With Fibre Channel port masking, you control the use of Fibre Channel ports. You can control whether the ports are used to communicate to other nodes within the same local system, and if they are used to communicate to nodes in partnered systems. Fibre Channel port masking does not affect host or storage traffic. It gets applied only to node-to-node communications within a system and replication between systems.

Usefulness of Fibre Channel port masking

What is Fibre Channel port masking

Port numbers refer to the Fibre Channel I/O port IDs that are shown by the lsportfc command.

A port mask is a string of zeros and ones. The last digit in the string represents port one. The previous digits represent ports two, three, and so on. If the digit for a port is "1", the port is enabled and the system attempts to send and receive traffic on that port. If it is "0", the system does not send or receive traffic on the port.
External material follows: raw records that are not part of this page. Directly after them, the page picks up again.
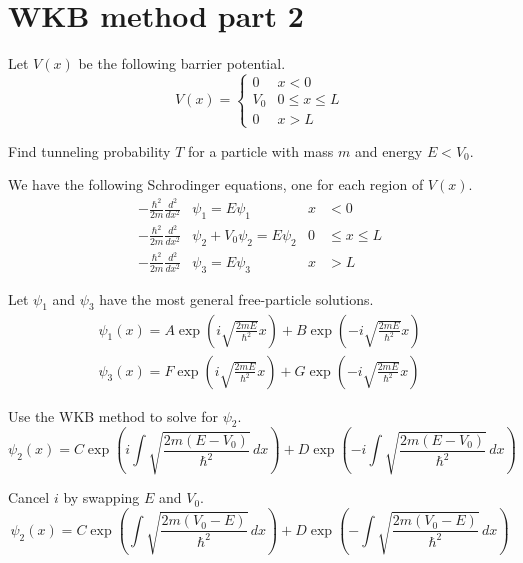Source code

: 


\section*{WKB method part 2}

Let $V(x)$ be the following barrier potential.
\begin{equation*}
V(x)=\begin{cases}
0 & x<0
\\
V_0 & 0\le x\le L
\\
0 & x>L
\end{cases}
\end{equation*}

Find tunneling probability $T$ for a particle with mass $m$ and energy $E<V_0$.

\bigskip
We have the following Schrodinger equations, one for each region of $V(x)$.
\begin{align*}
-\frac{\hbar^2}{2m}\frac{d^2}{dx^2}&\psi_1=E\psi_1 & x&<0
\\[1ex]
-\frac{\hbar^2}{2m}\frac{d^2}{dx^2}&\psi_2+V_0\psi_2=E\psi_2 & 0&\le x\le L
\\[1ex]
-\frac{\hbar^2}{2m}\frac{d^2}{dx^2}&\psi_3=E\psi_3 & x&>L
\end{align*}

Let $\psi_1$ and $\psi_3$ have the most general
free-particle solutions.
\begin{align*}
\psi_1(x)=A\exp\left(i\sqrt{\frac{2mE}{\hbar^2}}x\right)
+B\exp\left(-i\sqrt{\frac{2mE}{\hbar^2}}x\right)
\\
\psi_3(x)=F\exp\left(i\sqrt{\frac{2mE}{\hbar^2}}x\right)
+G\exp\left(-i\sqrt{\frac{2mE}{\hbar^2}}x\right)
\end{align*}

Use the WKB method to solve for $\psi_2$.
\begin{equation*}
\psi_2(x)=
C\exp\left(i\int\sqrt{\frac{2m(E-V_0)}{\hbar^2}}\,dx\right)
+D\exp\left(-i\int\sqrt{\frac{2m(E-V_0)}{\hbar^2}}\,dx\right)
\end{equation*}

Cancel $i$ by swapping $E$ and $V_0$.
\begin{equation*}
\psi_2(x)=
C\exp\left(\int\sqrt{\frac{2m(V_0-E)}{\hbar^2}}\,dx\right)
+D\exp\left(-\int\sqrt{\frac{2m(V_0-E)}{\hbar^2}}\,dx\right)
\end{equation*}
If there are not sufficient digits in the string to specifically set a port number, the port is disabled for traffic.

For example, if the local port mask is set to "101101" on a node with eight Fibre Channel ports, ports 1, 3, 4 and 6 are able to connect with other nodes in the system. Ports 2, 5, 7 and 8 do not have connections. On a node in the system with only four Fibre Channel ports, ports 1, 3 and 4 are able to connect to other nodes in the system.

Note: The lsfabric CLI command shows all of the paths that are possible in Lenovo Storage V series (as defined by zoning) independent of their usage. Therefore, the command output includes paths that will not be used because of port masking.

The port masks are set by using the chsystem CLI command.